| HOW TO COMPLETE THIS TASK |
Would you copy all lines in the data that contain the word "Layer"?

Rendered images with source text
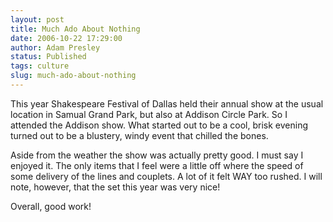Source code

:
 ```yaml
---
layout: post
title: Much Ado About Nothing
date: 2006-10-22 17:29:00
author: Adam Presley
status: Published
tags: culture
slug: much-ado-about-nothing
---
```


This year Shakespeare Festival of Dallas held their annual show at the
usual location in Samual Grand Park, but also at Addison Circle Park. So
I attended the Addison show. What started out to be a cool, brisk
evening turned out to be a blustery, windy event that chilled the
bones.  
  
Aside from the weather the show was actually pretty good. I must say I
enjoyed it. The only items that I feel were a little off where the speed
of some delivery of the lines and couplets. A lot of it felt WAY too
rushed. I will note, however, that the set this year was very nice!  
  
Overall, good work!

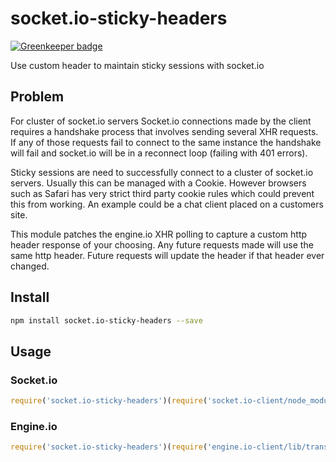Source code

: # socket.io-sticky-headers

[![Greenkeeper badge](https://badges.greenkeeper.io/hyperlink/socket.io-sticky-headers.svg)](https://greenkeeper.io/)

Use custom header to maintain sticky sessions with socket.io

## Problem

For cluster of socket.io servers Socket.io connections made by the client requires a handshake process that involves sending several XHR requests. If any of those requests fail to connect to the same instance the handshake will fail and socket.io will be in a reconnect loop (failing with 401 errors).

Sticky sessions are need to successfully connect to a cluster of socket.io servers. Usually this can be managed with a Cookie. However browsers such as Safari has very strict third party cookie rules which could prevent this from working. An example could be a chat client placed on a customers site.

This module patches the engine.io XHR polling to capture a custom http header response of your choosing. Any future requests made will use the same http header. Future requests will update the header if that header ever changed.

## Install

```bash
npm install socket.io-sticky-headers --save
```

## Usage

### Socket.io

```javascript
require('socket.io-sticky-headers')(require('socket.io-client/node_modules/engine.io-client/lib/transports/polling-xhr'), 'My-Session-Id');
```

### Engine.io

```javascript
require('socket.io-sticky-headers')(require('engine.io-client/lib/transports/polling-xhr'), 'My-Session-Id');
```
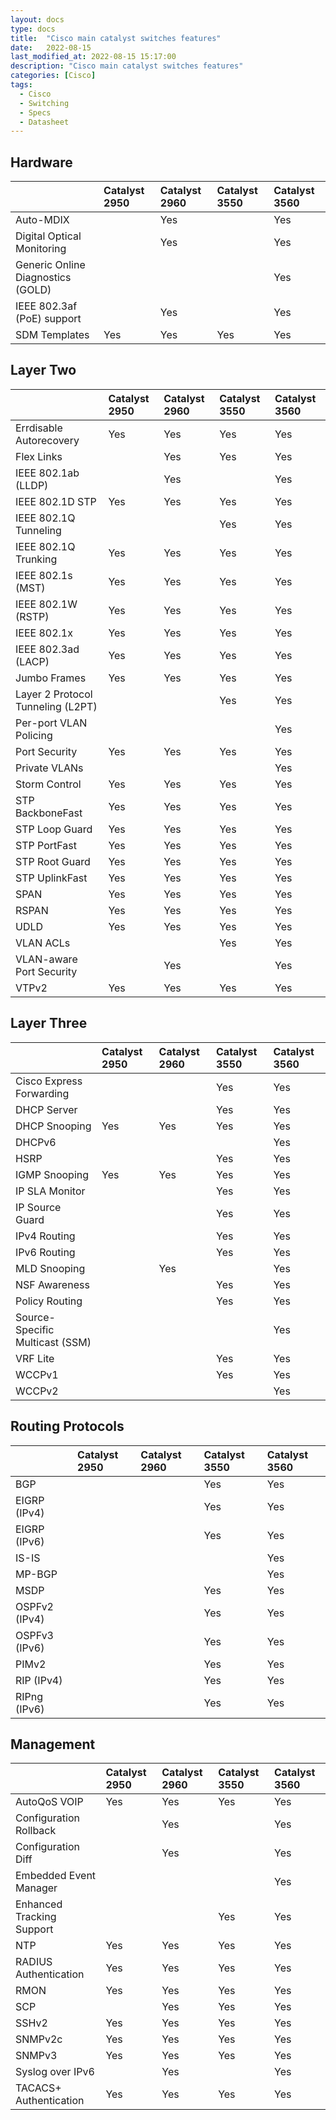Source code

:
 ```yaml
---
layout: docs
type: docs
title:  "Cisco main catalyst switches features"
date:   2022-08-15
last_modified_at: 2022-08-15 15:17:00
description: "Cisco main catalyst switches features"
categories: [Cisco]
tags:
  - Cisco
  - Switching
  - Specs
  - Datasheet
---
```


## Hardware

|   |Catalyst 2950|Catalyst 2960|Catalyst 3550|Catalyst 3560|
|:---|:---|:---|:---|:---|
|Auto-MDIX                          |   |Yes|   |Yes|
|Digital Optical Monitoring         |   |Yes|   |Yes|
|Generic Online Diagnostics (GOLD)  |   |   |   |Yes|
|IEEE 802.3af (PoE) support	        |   |Yes|   |Yes|
|SDM Templates                      |Yes|Yes|Yes|Yes|

## Layer Two

|   |Catalyst 2950|Catalyst 2960|Catalyst 3550|Catalyst 3560|
|:---|:---|:---|:---|:---|
|Errdisable Autorecovery            |Yes|Yes|Yes|Yes|
|Flex Links                         |   |Yes|Yes|Yes|
|IEEE 802.1ab (LLDP)                |   |Yes|   |Yes|
|IEEE 802.1D STP                    |Yes|Yes|Yes|Yes|
|IEEE 802.1Q Tunneling              |   |   |Yes|Yes|
|IEEE 802.1Q Trunking               |Yes|Yes|Yes|Yes|
|IEEE 802.1s (MST)                  |Yes|Yes|Yes|Yes|
|IEEE 802.1W (RSTP)                 |Yes|Yes|Yes|Yes|
|IEEE 802.1x                        |Yes|Yes|Yes|Yes|
|IEEE 802.3ad (LACP)                |Yes|Yes|Yes|Yes|
|Jumbo Frames                       |Yes|Yes|Yes|Yes|
|Layer 2 Protocol Tunneling (L2PT)  |   |   |Yes|Yes|
|Per-port VLAN Policing	            |   |   |   |Yes|
|Port Security	                    |Yes|Yes|Yes|Yes|
|Private VLANs	                    |   |   |   |Yes|
|Storm Control	                    |Yes|Yes|Yes|Yes|
|STP BackboneFast                   |Yes|Yes|Yes|Yes|
|STP Loop Guard	                    |Yes|Yes|Yes|Yes|
|STP PortFast                       |Yes|Yes|Yes|Yes|
|STP Root Guard	                    |Yes|Yes|Yes|Yes|
|STP UplinkFast	                    |Yes|Yes|Yes|Yes|
|SPAN	                            |Yes|Yes|Yes|Yes|
|RSPAN	                            |Yes|Yes|Yes|Yes|
|UDLD	                            |Yes|Yes|Yes|Yes|
|VLAN ACLs	                        |   |   |Yes|Yes|
|VLAN-aware Port Security           |   |Yes|   |Yes|
|VTPv2	                            |Yes|Yes|Yes|Yes|

## Layer Three

|   |Catalyst 2950|Catalyst 2960|Catalyst 3550|Catalyst 3560|
|:---|:---|:---|:---|:---|
|Cisco Express Forwarding           |   |   |Yes|Yes|
|DHCP Server                        |   |   |Yes|Yes|
|DHCP Snooping                      |Yes|Yes|Yes|Yes|
|DHCPv6                             |   |   |   |Yes|
|HSRP                               |   |   |Yes|Yes|
|IGMP Snooping                      |Yes|Yes|Yes|Yes|
|IP SLA Monitor                     |   |   |Yes|Yes|
|IP Source Guard                    |   |   |Yes|Yes|
|IPv4 Routing                       |   |   |Yes|Yes|
|IPv6 Routing                       |   |   |Yes|Yes|
|MLD Snooping                       |   |Yes|   |Yes|
|NSF Awareness                      |   |   |Yes|Yes|
|Policy Routing                     |   |   |Yes|Yes|
|Source-Specific Multicast (SSM)    |   |   |   |Yes|
|VRF Lite                           |   |   |Yes|Yes|
|WCCPv1                             |   |   |Yes|Yes|
|WCCPv2                             |   |   |   |Yes|

## Routing Protocols

|   |Catalyst 2950|Catalyst 2960|Catalyst 3550|Catalyst 3560|
|:---|:---|:---|:---|:---|
|BGP            |   |   |Yes|Yes|
|EIGRP (IPv4)   |   |   |Yes|Yes|
|EIGRP (IPv6)   |   |   |Yes|Yes|
|IS-IS          |   |   |   |Yes|
|MP-BGP         |   |   |   |Yes|
|MSDP           |   |   |Yes|Yes|
|OSPFv2 (IPv4)  |   |   |Yes|Yes|
|OSPFv3 (IPv6)  |   |   |Yes|Yes|
|PIMv2          |   |   |Yes|Yes|
|RIP (IPv4)     |   |   |Yes|Yes|
|RIPng (IPv6)   |   |   |Yes|Yes|

## Management

|   |Catalyst 2950|Catalyst 2960|Catalyst 3550|Catalyst 3560|
|:---|:---|:---|:---|:---|
|AutoQoS VOIP               |Yes|Yes|Yes|Yes|
|Configuration Rollback     |   |Yes|   |Yes|
|Configuration Diff         |   |Yes|   |Yes|
|Embedded Event Manager     |   |   |   |Yes|
|Enhanced Tracking Support  |   |   |Yes|Yes|
|NTP                        |Yes|Yes|Yes|Yes|
|RADIUS Authentication      |Yes|Yes|Yes|Yes|
|RMON                       |Yes|Yes|Yes|Yes|
|SCP                        |   |Yes|Yes|Yes|
|SSHv2                      |Yes|Yes|Yes|Yes|
|SNMPv2c                    |Yes|Yes|Yes|Yes|
|SNMPv3                     |Yes|Yes|Yes|Yes|
|Syslog over IPv6           |   |Yes|   |Yes|
|TACACS+ Authentication     |Yes|Yes|Yes|Yes|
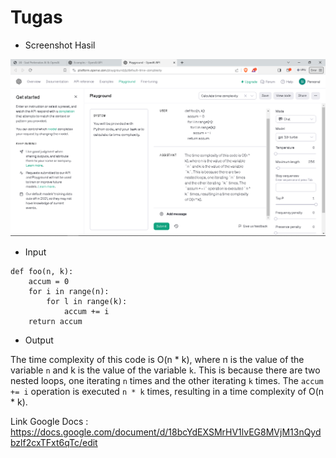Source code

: # Tugas

- Screenshot Hasil

![ss](/24_Pengenalan_AI_dan_OpenAI/screenshots/ss.png)


- Input

```
def foo(n, k):
    accum = 0
    for i in range(n):
        for l in range(k):
            accum += i
    return accum
```

- Output

The time complexity of this code is O(n * k), where n is the value of the variable `n` and k is the value of the variable `k`. This is because there are two nested loops, one iterating `n` times and the other iterating `k` times. The `accum += i` operation is executed `n * k` times, resulting in a time complexity of O(n * k).

Link Google Docs :
https://docs.google.com/document/d/18bcYdEXSMrHV1lvEG8MVjM13nQydbzlf2cxTFxt6qTc/edit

| COMPLETED EXERCISE |
## Layer Two
|Layer 2 Protocol Tunneling (L2PT)  |   |   |Yes|Yes|
## Layer Three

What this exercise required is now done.